#### INSTRUCTIONS TO FOLLOW
Your job with the data below is to output exactly the lines from the one holding "- No API keys" down to the one holding "- Interceptor-based design", both included, and no others.

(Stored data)

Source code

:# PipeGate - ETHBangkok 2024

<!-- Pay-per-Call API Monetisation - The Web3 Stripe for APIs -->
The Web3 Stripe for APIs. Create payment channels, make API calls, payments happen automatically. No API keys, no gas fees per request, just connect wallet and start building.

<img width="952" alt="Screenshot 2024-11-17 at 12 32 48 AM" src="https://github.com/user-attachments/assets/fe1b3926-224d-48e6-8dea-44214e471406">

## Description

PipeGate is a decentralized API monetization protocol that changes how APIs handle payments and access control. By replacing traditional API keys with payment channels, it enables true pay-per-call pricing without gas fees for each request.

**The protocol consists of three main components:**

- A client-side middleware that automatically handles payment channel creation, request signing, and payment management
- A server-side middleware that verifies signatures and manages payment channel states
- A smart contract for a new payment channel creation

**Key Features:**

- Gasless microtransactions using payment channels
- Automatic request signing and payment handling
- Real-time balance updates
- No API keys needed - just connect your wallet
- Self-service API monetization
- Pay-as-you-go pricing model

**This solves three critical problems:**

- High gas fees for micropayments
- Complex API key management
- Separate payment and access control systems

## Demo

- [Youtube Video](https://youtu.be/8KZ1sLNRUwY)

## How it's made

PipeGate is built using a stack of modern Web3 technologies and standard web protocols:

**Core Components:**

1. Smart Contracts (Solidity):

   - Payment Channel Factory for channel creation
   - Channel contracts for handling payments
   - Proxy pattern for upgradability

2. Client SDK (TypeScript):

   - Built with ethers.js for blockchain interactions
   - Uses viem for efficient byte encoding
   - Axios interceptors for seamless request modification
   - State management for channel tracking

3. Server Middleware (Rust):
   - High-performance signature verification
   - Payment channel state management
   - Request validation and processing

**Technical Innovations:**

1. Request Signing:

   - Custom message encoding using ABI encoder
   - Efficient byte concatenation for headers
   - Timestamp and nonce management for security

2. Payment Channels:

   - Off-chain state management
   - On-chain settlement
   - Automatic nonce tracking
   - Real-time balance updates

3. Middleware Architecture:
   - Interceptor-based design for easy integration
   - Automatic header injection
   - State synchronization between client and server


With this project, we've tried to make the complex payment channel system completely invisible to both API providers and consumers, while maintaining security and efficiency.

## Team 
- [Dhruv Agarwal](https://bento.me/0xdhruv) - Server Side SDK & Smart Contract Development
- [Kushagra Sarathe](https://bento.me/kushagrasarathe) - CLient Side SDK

#### EXPECTED OUTPUT
- No API keys needed - just connect your wallet
- Self-service API monetization
- Pay-as-you-go pricing model

**This solves three critical problems:**

- High gas fees for micropayments
- Complex API key management
- Separate payment and access control systems

## Demo

- [Youtube Video](https://youtu.be/8KZ1sLNRUwY)

## How it's made

PipeGate is built using a stack of modern Web3 technologies and standard web protocols:

**Core Components:**

1. Smart Contracts (Solidity):

   - Payment Channel Factory for channel creation
   - Channel contracts for handling payments
   - Proxy pattern for upgradability

2. Client SDK (TypeScript):

   - Built with ethers.js for blockchain interactions
   - Uses viem for efficient byte encoding
   - Axios interceptors for seamless request modification
   - State management for channel tracking

3. Server Middleware (Rust):
   - High-performance signature verification
   - Payment channel state management
   - Request validation and processing

**Technical Innovations:**

1. Request Signing:

   - Custom message encoding using ABI encoder
   - Efficient byte concatenation for headers
   - Timestamp and nonce management for security

2. Payment Channels:

   - Off-chain state management
   - On-chain settlement
   - Automatic nonce tracking
   - Real-time balance updates

3. Middleware Architecture:
   - Interceptor-based design for easy integration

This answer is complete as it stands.